Your output should be the records below, word for word and picture-free.

Extracted material: Begin

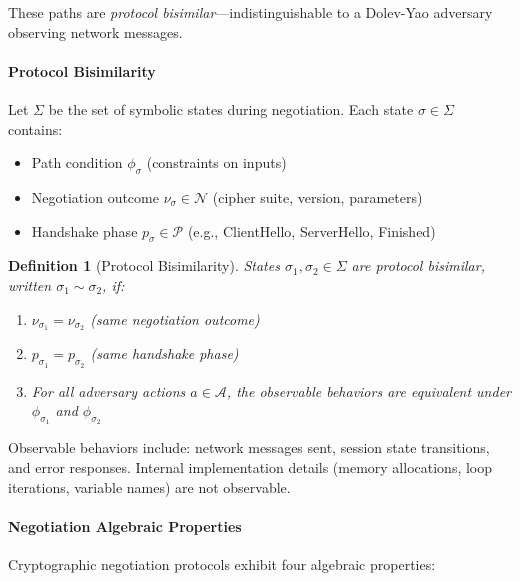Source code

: \documentclass[10pt,twocolumn]{article}
\newtheorem{definition}{Definition}
\begin{document}
These paths are \emph{protocol bisimilar}—indistinguishable to a Dolev-Yao adversary observing network messages.

\paragraph{Protocol Bisimilarity}
Let $\Sigma$ be the set of symbolic states during negotiation. Each state $\sigma \in \Sigma$ contains:
\begin{itemize}[leftmargin=*,noitemsep]
\item Path condition $\phi_\sigma$ (constraints on inputs)
\item Negotiation outcome $\nu_\sigma \in \mathcal{N}$ (cipher suite, version, parameters)
\item Handshake phase $p_\sigma \in \mathcal{P}$ (e.g., ClientHello, ServerHello, Finished)
\end{itemize}

\begin{definition}[Protocol Bisimilarity]
States $\sigma_1, \sigma_2 \in \Sigma$ are \emph{protocol bisimilar}, written $\sigma_1 \sim \sigma_2$, if:
\begin{enumerate}[leftmargin=*,noitemsep]
\item $\nu_{\sigma_1} = \nu_{\sigma_2}$ (same negotiation outcome)
\item $p_{\sigma_1} = p_{\sigma_2}$ (same handshake phase)
\item For all adversary actions $a \in \mathcal{A}$, the observable behaviors are equivalent under $\phi_{\sigma_1}$ and $\phi_{\sigma_2}$
\end{enumerate}
\end{definition}

\noindent Observable behaviors include: network messages sent, session state transitions, and error responses. Internal implementation details (memory allocations, loop iterations, variable names) are not observable.

\paragraph{Negotiation Algebraic Properties}
Cryptographic negotiation protocols exhibit four algebraic properties:
\end{document}
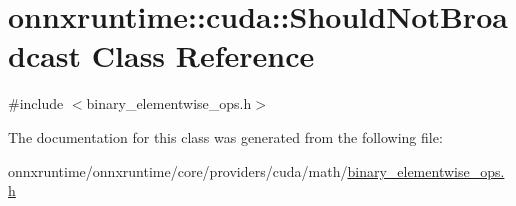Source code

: \hypertarget{classonnxruntime_1_1cuda_1_1ShouldNotBroadcast}{}\section{onnxruntime\+:\+:cuda\+:\+:Should\+Not\+Broadcast Class Reference}
\label{classonnxruntime_1_1cuda_1_1ShouldNotBroadcast}


{\ttfamily \#include $<$binary\+\_\+elementwise\+\_\+ops.\+h$>$}



The documentation for this class was generated from the following file\+:\begin{DoxyCompactItemize}
\item 
onnxruntime/onnxruntime/core/providers/cuda/math/\mbox{\hyperlink{binary__elementwise__ops_8h}{binary\+\_\+elementwise\+\_\+ops.\+h}}\end{DoxyCompactItemize}
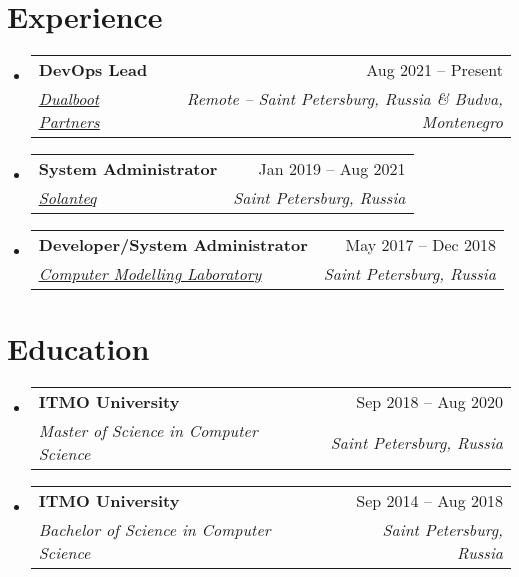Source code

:\documentclass[a4paper,11pt]{article}
\makeatletter
\newcommand{\resumeItem}[1]{
  \item\small{#1}
}
\newcommand{\resumeItemListStart}{\begin{itemize}[rightmargin=0.11in]}
\newcommand{\resumeItemListEnd}{\end{itemize}}
\newcommand{\resumeQuadHeading}[4]{
  \item
  \begin{tabular*}{0.96\textwidth}[t]{l@{\extracolsep{\fill}}r}
    \textbf{#1} & #2 \\
    \textit{\small#3} & \textit{\small #4} \\
  \end{tabular*}
}
\newcommand{\resumeHeadingListStart}{
  \begin{itemize}[leftmargin=0.15in, label={}]
}
\newcommand{\resumeHeadingListEnd}{\end{itemize}}
\makeatother
\begin{document}

\section{Experience}
\resumeHeadingListStart{}
  \resumeQuadHeading{DevOps Lead}{Aug 2021 -- Present}
  {\href{https://www.linkedin.com/company/dualbootpartners/}{\uline{Dualboot Partners}}}{Remote -- Saint Petersburg, Russia \& Budva, Montenegro}

  \resumeQuadHeading{System Administrator}{Jan 2019 -- Aug 2021}
  {\href{https://www.linkedin.com/company/solanteq/}{\uline{Solanteq}}}{Saint Petersburg, Russia}

  \resumeQuadHeading{Developer/System Administrator}{May 2017 -- Dec 2018}{\href{https://sim-lab.ru}{\uline{Computer Modelling Laboratory}}}{Saint Petersburg, Russia}
\resumeHeadingListEnd{}



\section{Education}
  \resumeHeadingListStart{}
    \resumeQuadHeading{ITMO University}{Sep 2018 -- Aug 2020}
    {Master of Science in Computer Science}{Saint Petersburg, Russia}
    \resumeQuadHeading{ITMO University}{Sep 2014 -- Aug 2018}
    {Bachelor of Science in Computer Science}{Saint Petersburg, Russia}
  \resumeHeadingListEnd{}
\end{document}

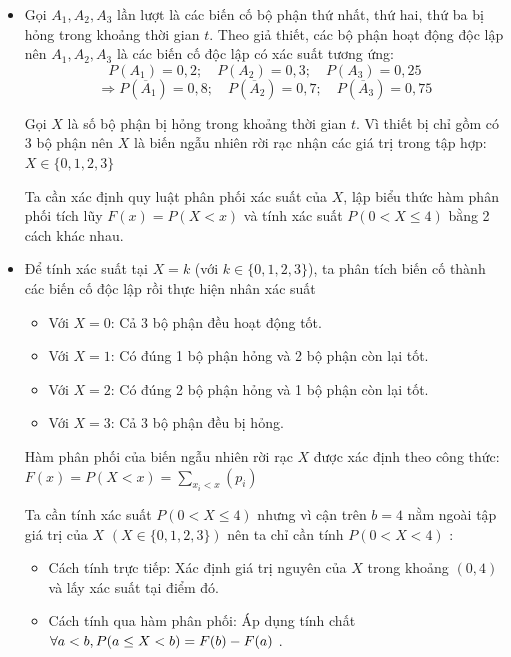 \documentclass[12pt]{article}
\begin{document}
\begin{itemize}
    \item Gọi $A_1, A_2, A_3$ lần lượt là các biến cố bộ phận thứ nhất, thứ hai, thứ ba bị hỏng trong khoảng thời gian $t$. Theo giả thiết, các bộ phận hoạt động độc lập nên $A_1, A_2, A_3$ là các biến cố độc lập có xác suất tương ứng:
    \[ P(A_1) = 0,2; \quad P(A_2) = 0,3; \quad P(A_3) = 0,25 \]
    \[\Rightarrow P(\overline{A}_1) = 0,8; \quad P(\overline{A}_2) = 0,7; \quad P(\overline{A}_3) = 0,75 \]
    
    Gọi $X$ là số bộ phận bị hỏng trong khoảng thời gian $t$. Vì thiết bị chỉ gồm có 3 bộ phận nên $X$ là biến ngẫu nhiên rời rạc nhận các giá trị trong tập hợp: $X \in \{0, 1, 2, 3\}$
    
   Ta cần xác định quy luật phân phối xác suất của $X$, lập biểu thức hàm phân phối tích lũy $F(x) = P(X < x)$ và tính xác suất $\displaystyle P(0 < X \le 4)$ bằng 2 cách khác nhau.

    \item Để tính xác suất tại $X = k$ (với $k \in \{0, 1, 2, 3\}$), ta phân tích biến cố thành các biến cố độc lập rồi thực hiện nhân xác suất
    \begin{itemize}
        \item Với $X = 0$: Cả 3 bộ phận đều hoạt động tốt.
        \item Với $X = 1$: Có đúng 1 bộ phận hỏng và 2 bộ phận còn lại tốt.
        \item Với $X = 2$: Có đúng 2 bộ phận hỏng và 1 bộ phận còn lại tốt.
        \item Với $X = 3$: Cả 3 bộ phận đều bị hỏng.
    \end{itemize}
    
    Hàm phân phối của biến ngẫu nhiên rời rạc $X$ được xác định theo công thức: \\ $\displaystyle F(x) = P(X < x) = \sum_{x_i < x} (p_i)$
    
    Ta cần tính xác suất $P(0 < X \le 4)$ nhưng vì cận trên $b=4$ nằm ngoài tập giá trị của $X$ $(X \in \{0, 1, 2, 3\})$ nên ta chỉ cần tính $P(0 < X < 4)$ :
    \begin{itemize}
        \item Cách tính trực tiếp: Xác định giá trị nguyên của $X$ trong khoảng $(0, 4)$ và lấy xác suất tại điểm đó.
        \item Cách tính qua hàm phân phối: Áp dụng tính chất $ \forall a < b, \\P(a \le X < b) = F(b) - F(a)$ .
    \end{itemize}
    


\end{itemize}
\end{document}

Extracted material: End

■ Reply to the task:
Source code

: \documentclass[10pt,twocolumn]{article}
\newtheorem{definition}{Definition}
\begin{document}
These paths are \emph{protocol bisimilar}—indistinguishable to a Dolev-Yao adversary observing network messages.

\paragraph{Protocol Bisimilarity}
Let $\Sigma$ be the set of symbolic states during negotiation. Each state $\sigma \in \Sigma$ contains:
\begin{itemize}[leftmargin=*,noitemsep]
\item Path condition $\phi_\sigma$ (constraints on inputs)
\item Negotiation outcome $\nu_\sigma \in \mathcal{N}$ (cipher suite, version, parameters)
\item Handshake phase $p_\sigma \in \mathcal{P}$ (e.g., ClientHello, ServerHello, Finished)
\end{itemize}

\begin{definition}[Protocol Bisimilarity]
States $\sigma_1, \sigma_2 \in \Sigma$ are \emph{protocol bisimilar}, written $\sigma_1 \sim \sigma_2$, if:
\begin{enumerate}[leftmargin=*,noitemsep]
\item $\nu_{\sigma_1} = \nu_{\sigma_2}$ (same negotiation outcome)
\item $p_{\sigma_1} = p_{\sigma_2}$ (same handshake phase)
\item For all adversary actions $a \in \mathcal{A}$, the observable behaviors are equivalent under $\phi_{\sigma_1}$ and $\phi_{\sigma_2}$
\end{enumerate}
\end{definition}

\noindent Observable behaviors include: network messages sent, session state transitions, and error responses. Internal implementation details (memory allocations, loop iterations, variable names) are not observable.

\paragraph{Negotiation Algebraic Properties}
Cryptographic negotiation protocols exhibit four algebraic properties:
\end{document}
Source code

: \hypertarget{classonnxruntime_1_1cuda_1_1ShouldNotBroadcast}{}\section{onnxruntime\+:\+:cuda\+:\+:Should\+Not\+Broadcast Class Reference}
\label{classonnxruntime_1_1cuda_1_1ShouldNotBroadcast}


{\ttfamily \#include $<$binary\+\_\+elementwise\+\_\+ops.\+h$>$}



The documentation for this class was generated from the following file\+:\begin{DoxyCompactItemize}
\item 
onnxruntime/onnxruntime/core/providers/cuda/math/\mbox{\hyperlink{binary__elementwise__ops_8h}{binary\+\_\+elementwise\+\_\+ops.\+h}}\end{DoxyCompactItemize}
Source code

:\documentclass[a4paper,11pt]{article}
\makeatletter
\newcommand{\resumeItem}[1]{
  \item\small{#1}
}
\newcommand{\resumeItemListStart}{\begin{itemize}[rightmargin=0.11in]}
\newcommand{\resumeItemListEnd}{\end{itemize}}
\newcommand{\resumeQuadHeading}[4]{
  \item
  \begin{tabular*}{0.96\textwidth}[t]{l@{\extracolsep{\fill}}r}
    \textbf{#1} & #2 \\
    \textit{\small#3} & \textit{\small #4} \\
  \end{tabular*}
}
\newcommand{\resumeHeadingListStart}{
  \begin{itemize}[leftmargin=0.15in, label={}]
}
\newcommand{\resumeHeadingListEnd}{\end{itemize}}
\makeatother
\begin{document}

\section{Experience}
\resumeHeadingListStart{}
  \resumeQuadHeading{DevOps Lead}{Aug 2021 -- Present}
  {\href{https://www.linkedin.com/company/dualbootpartners/}{\uline{Dualboot Partners}}}{Remote -- Saint Petersburg, Russia \& Budva, Montenegro}

  \resumeQuadHeading{System Administrator}{Jan 2019 -- Aug 2021}
  {\href{https://www.linkedin.com/company/solanteq/}{\uline{Solanteq}}}{Saint Petersburg, Russia}

  \resumeQuadHeading{Developer/System Administrator}{May 2017 -- Dec 2018}{\href{https://sim-lab.ru}{\uline{Computer Modelling Laboratory}}}{Saint Petersburg, Russia}
\resumeHeadingListEnd{}



\section{Education}
  \resumeHeadingListStart{}
    \resumeQuadHeading{ITMO University}{Sep 2018 -- Aug 2020}
    {Master of Science in Computer Science}{Saint Petersburg, Russia}
    \resumeQuadHeading{ITMO University}{Sep 2014 -- Aug 2018}
    {Bachelor of Science in Computer Science}{Saint Petersburg, Russia}
  \resumeHeadingListEnd{}
\end{document}

 \documentclass[12pt]{article}
\begin{document}
\begin{itemize}
    \item Gọi $A_1, A_2, A_3$ lần lượt là các biến cố bộ phận thứ nhất, thứ hai, thứ ba bị hỏng trong khoảng thời gian $t$. Theo giả thiết, các bộ phận hoạt động độc lập nên $A_1, A_2, A_3$ là các biến cố độc lập có xác suất tương ứng:
    \[ P(A_1) = 0,2; \quad P(A_2) = 0,3; \quad P(A_3) = 0,25 \]
    \[\Rightarrow P(\overline{A}_1) = 0,8; \quad P(\overline{A}_2) = 0,7; \quad P(\overline{A}_3) = 0,75 \]
    
    Gọi $X$ là số bộ phận bị hỏng trong khoảng thời gian $t$. Vì thiết bị chỉ gồm có 3 bộ phận nên $X$ là biến ngẫu nhiên rời rạc nhận các giá trị trong tập hợp: $X \in \{0, 1, 2, 3\}$
    
   Ta cần xác định quy luật phân phối xác suất của $X$, lập biểu thức hàm phân phối tích lũy $F(x) = P(X < x)$ và tính xác suất $\displaystyle P(0 < X \le 4)$ bằng 2 cách khác nhau.

    \item Để tính xác suất tại $X = k$ (với $k \in \{0, 1, 2, 3\}$), ta phân tích biến cố thành các biến cố độc lập rồi thực hiện nhân xác suất
    \begin{itemize}
        \item Với $X = 0$: Cả 3 bộ phận đều hoạt động tốt.
        \item Với $X = 1$: Có đúng 1 bộ phận hỏng và 2 bộ phận còn lại tốt.
        \item Với $X = 2$: Có đúng 2 bộ phận hỏng và 1 bộ phận còn lại tốt.
        \item Với $X = 3$: Cả 3 bộ phận đều bị hỏng.
    \end{itemize}
    
    Hàm phân phối của biến ngẫu nhiên rời rạc $X$ được xác định theo công thức: \\ $\displaystyle F(x) = P(X < x) = \sum_{x_i < x} (p_i)$
    
    Ta cần tính xác suất $P(0 < X \le 4)$ nhưng vì cận trên $b=4$ nằm ngoài tập giá trị của $X$ $(X \in \{0, 1, 2, 3\})$ nên ta chỉ cần tính $P(0 < X < 4)$ :
    \begin{itemize}
        \item Cách tính trực tiếp: Xác định giá trị nguyên của $X$ trong khoảng $(0, 4)$ và lấy xác suất tại điểm đó.
        \item Cách tính qua hàm phân phối: Áp dụng tính chất $ \forall a < b, \\P(a \le X < b) = F(b) - F(a)$ .
    \end{itemize}
    


\end{itemize}
\end{document}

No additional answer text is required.